* _TASK BRIEF_
Starting at the line with "- **Identity Data**: Email" and going on through the line with "- Research (with explicit consent only)", reproduce each line in the records below exactly and nothing more.

····················

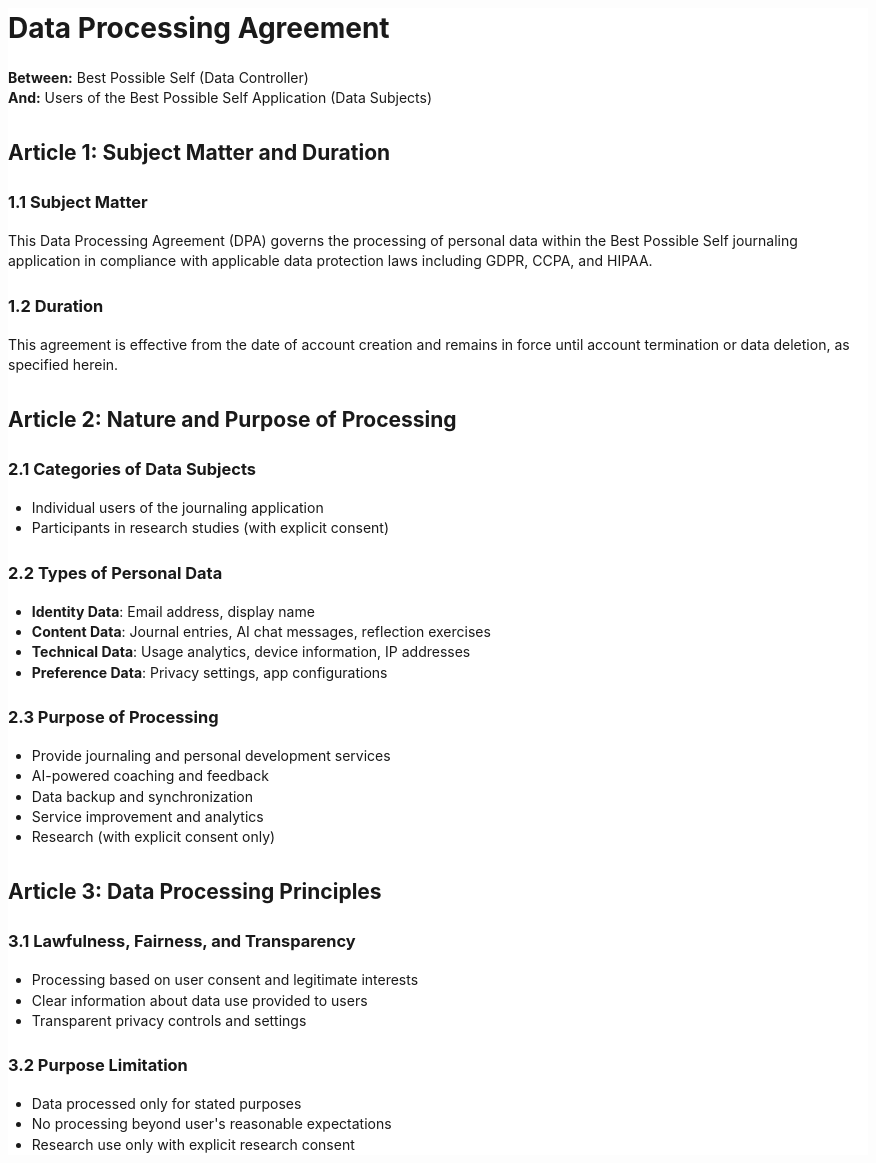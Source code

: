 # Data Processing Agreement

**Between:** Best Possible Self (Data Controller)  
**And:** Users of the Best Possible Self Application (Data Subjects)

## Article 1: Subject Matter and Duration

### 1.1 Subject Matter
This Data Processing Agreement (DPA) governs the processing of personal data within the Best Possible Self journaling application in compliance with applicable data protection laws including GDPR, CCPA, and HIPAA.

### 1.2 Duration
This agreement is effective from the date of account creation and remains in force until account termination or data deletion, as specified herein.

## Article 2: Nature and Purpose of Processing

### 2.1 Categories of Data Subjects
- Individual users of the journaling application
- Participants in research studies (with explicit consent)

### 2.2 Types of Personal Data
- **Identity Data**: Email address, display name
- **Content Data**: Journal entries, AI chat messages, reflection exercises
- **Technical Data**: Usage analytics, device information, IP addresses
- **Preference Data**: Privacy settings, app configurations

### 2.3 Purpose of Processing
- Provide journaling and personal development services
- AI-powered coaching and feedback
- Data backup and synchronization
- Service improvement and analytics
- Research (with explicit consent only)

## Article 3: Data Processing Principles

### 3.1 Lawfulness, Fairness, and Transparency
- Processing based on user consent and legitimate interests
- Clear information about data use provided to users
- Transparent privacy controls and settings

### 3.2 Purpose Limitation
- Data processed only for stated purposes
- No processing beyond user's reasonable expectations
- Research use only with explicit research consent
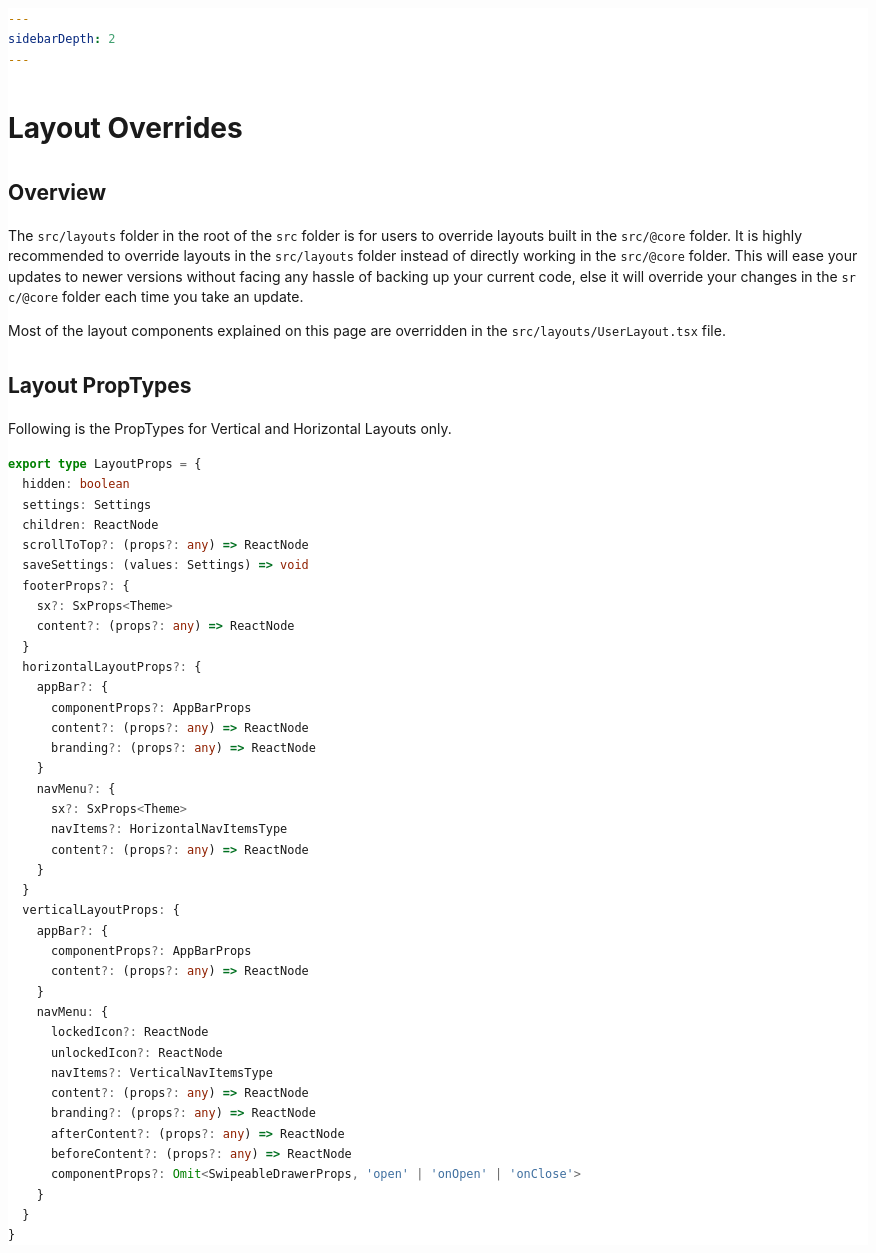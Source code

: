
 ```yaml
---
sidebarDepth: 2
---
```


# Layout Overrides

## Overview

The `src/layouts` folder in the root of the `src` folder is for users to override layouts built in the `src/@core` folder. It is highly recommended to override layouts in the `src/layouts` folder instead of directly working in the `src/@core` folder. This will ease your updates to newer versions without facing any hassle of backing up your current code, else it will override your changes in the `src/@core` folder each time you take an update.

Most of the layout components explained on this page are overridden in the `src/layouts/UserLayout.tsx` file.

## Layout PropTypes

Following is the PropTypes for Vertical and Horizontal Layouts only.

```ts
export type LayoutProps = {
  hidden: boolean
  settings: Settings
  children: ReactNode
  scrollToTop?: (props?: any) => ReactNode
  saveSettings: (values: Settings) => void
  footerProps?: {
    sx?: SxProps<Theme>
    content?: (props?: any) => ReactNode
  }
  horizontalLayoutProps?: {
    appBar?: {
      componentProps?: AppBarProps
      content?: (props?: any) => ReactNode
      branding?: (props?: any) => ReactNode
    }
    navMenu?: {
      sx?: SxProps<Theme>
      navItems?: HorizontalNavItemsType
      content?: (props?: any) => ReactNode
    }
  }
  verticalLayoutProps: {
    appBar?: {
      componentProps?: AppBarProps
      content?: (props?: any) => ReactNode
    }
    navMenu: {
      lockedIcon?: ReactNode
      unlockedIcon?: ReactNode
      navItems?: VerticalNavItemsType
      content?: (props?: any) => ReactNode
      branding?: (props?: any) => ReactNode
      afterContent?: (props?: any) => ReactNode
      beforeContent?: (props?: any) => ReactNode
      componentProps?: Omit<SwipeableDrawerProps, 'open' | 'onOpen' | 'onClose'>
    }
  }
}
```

····················

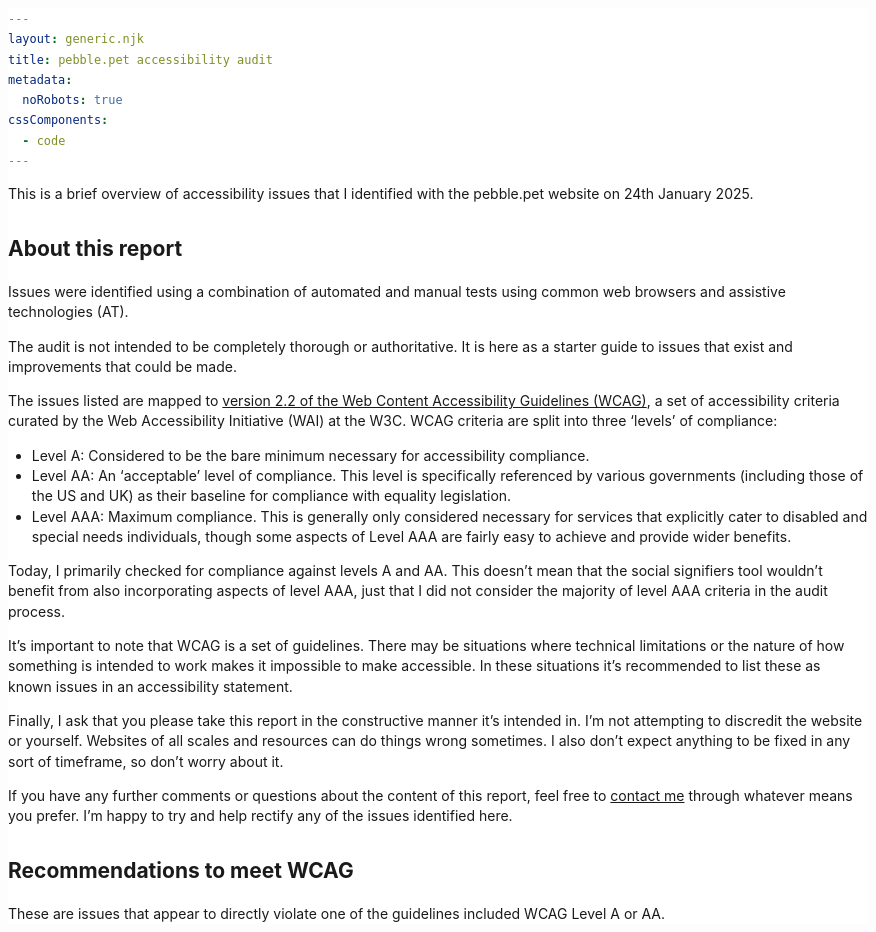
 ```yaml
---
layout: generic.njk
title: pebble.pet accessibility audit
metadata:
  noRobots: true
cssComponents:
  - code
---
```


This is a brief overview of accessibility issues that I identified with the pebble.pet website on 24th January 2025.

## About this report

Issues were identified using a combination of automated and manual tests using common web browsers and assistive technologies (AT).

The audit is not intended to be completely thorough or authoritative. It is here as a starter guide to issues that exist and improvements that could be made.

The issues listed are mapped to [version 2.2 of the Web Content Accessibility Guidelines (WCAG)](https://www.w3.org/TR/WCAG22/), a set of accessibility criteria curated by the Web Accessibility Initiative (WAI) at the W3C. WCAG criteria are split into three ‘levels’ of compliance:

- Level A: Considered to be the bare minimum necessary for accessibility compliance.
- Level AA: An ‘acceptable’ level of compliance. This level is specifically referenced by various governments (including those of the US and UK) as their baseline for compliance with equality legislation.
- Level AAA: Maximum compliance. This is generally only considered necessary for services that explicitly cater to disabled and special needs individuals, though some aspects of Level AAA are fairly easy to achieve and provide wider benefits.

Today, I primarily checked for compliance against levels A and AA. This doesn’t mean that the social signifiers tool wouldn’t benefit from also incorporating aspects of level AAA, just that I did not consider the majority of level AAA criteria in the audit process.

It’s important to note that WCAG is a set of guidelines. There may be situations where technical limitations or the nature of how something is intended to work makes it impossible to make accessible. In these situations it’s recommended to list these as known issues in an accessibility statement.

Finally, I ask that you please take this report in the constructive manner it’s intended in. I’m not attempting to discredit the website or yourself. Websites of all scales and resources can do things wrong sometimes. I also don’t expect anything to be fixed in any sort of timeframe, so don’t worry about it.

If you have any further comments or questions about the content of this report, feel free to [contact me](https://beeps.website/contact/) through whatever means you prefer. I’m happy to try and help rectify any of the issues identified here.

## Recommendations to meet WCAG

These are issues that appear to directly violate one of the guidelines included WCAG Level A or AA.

····················

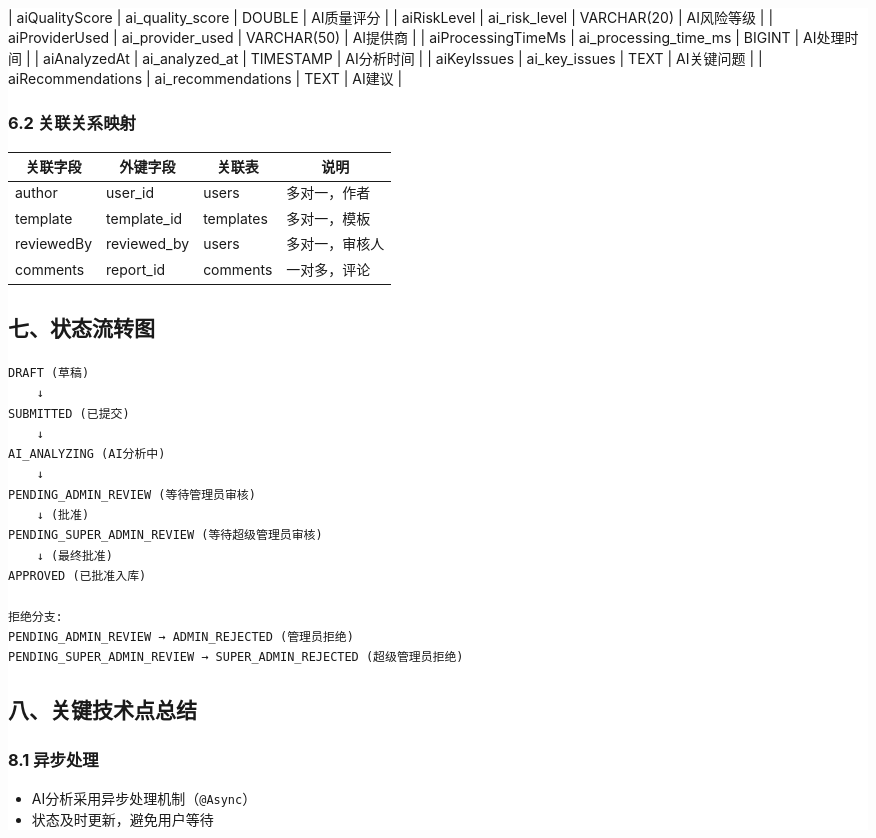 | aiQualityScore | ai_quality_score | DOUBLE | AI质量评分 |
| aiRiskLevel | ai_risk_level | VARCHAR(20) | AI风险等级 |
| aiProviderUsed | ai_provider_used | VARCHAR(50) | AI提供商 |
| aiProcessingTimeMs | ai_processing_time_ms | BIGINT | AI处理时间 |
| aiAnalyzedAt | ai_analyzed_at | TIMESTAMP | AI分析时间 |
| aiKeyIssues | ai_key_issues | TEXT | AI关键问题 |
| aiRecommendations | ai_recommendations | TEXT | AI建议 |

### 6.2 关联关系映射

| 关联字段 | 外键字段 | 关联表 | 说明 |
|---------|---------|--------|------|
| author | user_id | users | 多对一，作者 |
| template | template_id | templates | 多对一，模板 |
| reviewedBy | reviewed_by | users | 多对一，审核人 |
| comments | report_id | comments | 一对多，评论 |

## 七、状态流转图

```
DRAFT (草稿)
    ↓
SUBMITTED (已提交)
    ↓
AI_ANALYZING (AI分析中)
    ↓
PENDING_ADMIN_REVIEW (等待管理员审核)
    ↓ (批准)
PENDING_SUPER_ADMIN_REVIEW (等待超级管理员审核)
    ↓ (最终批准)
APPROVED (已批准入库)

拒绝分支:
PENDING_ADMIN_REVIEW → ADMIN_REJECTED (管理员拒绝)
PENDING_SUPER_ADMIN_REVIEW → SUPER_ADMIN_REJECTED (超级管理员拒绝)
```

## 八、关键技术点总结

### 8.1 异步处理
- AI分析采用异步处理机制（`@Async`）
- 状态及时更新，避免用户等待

····················

* _SOLUTION TO THIS EXERCISE_
- **Identity Data**: Email address, display name
- **Content Data**: Journal entries, AI chat messages, reflection exercises
- **Technical Data**: Usage analytics, device information, IP addresses
- **Preference Data**: Privacy settings, app configurations

### 2.3 Purpose of Processing
- Provide journaling and personal development services
- AI-powered coaching and feedback
- Data backup and synchronization
- Service improvement and analytics
- Research (with explicit consent only)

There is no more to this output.